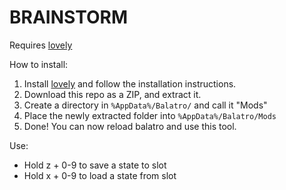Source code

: #   BRAINSTORM
Requires [lovely](https://github.com/ethangreen-dev/lovely-injector)

How to install: 
1. Install [lovely](https://github.com/ethangreen-dev/lovely-injector) and follow the installation instructions.
2. Download this repo as a ZIP, and extract it.
3. Create a directory in `%AppData%/Balatro/` and call it "Mods"
4. Place the newly extracted folder into `%AppData%/Balatro/Mods`
5. Done! You can now reload balatro and use this tool.

Use:
- Hold z + 0-9 to save a state to slot
- Hold x + 0-9 to load a state from slot
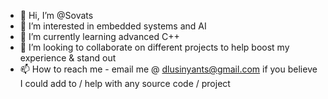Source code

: - 👋 Hi, I’m @Sovats
- 👀 I’m interested in embedded systems and AI 
- 🌱 I’m currently learning advanced C++ 
- 💞️ I’m looking to collaborate on different projects to help boost my experience & stand out
- 📫 How to reach me - email me @ dlusinyants@gmail.com if you believe I could add to / help with any source code / project

<!---
Sovats/Sovats is a ✨ special ✨ repository because its `README.md` (this file) appears on your GitHub profile.
You can click the Preview link to take a look at your changes.
--->
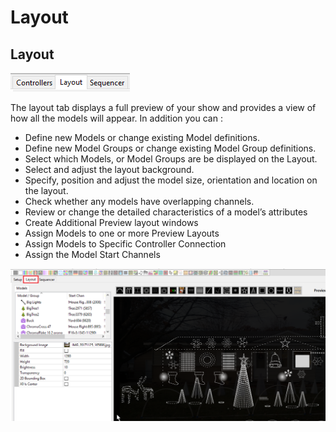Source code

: # Layout

## Layout

![](<../../.gitbook/assets/image (876).png>)



The layout tab displays a full preview of your show and provides a view of how all the models will appear. In addition you can :

* Define new Models or change existing Model definitions.
* Define new Model Groups or change existing Model Group definitions.
* Select which Models, or Model Groups are be displayed on the Layout.
* Select and adjust the layout background.
* Specify, position and adjust the model size, orientation and location on the layout.
* Check whether any models have overlapping channels.
* Review or change the detailed characteristics of a model’s attributes
* Create Additional Preview layout windows
* Assign Models to one or more Preview Layouts
* Assign Models to Specific Controller Connection
* Assign the Model Start Channels

![](<../../.gitbook/assets/image (623).png>)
:::
→ **EXERCISE AIM**:
Whenever a line includes the word "image", pull it out of the entries.

→ **RESPONSE BOX**:
![](<../../.gitbook/assets/image (876).png>)
![](<../../.gitbook/assets/image (623).png>)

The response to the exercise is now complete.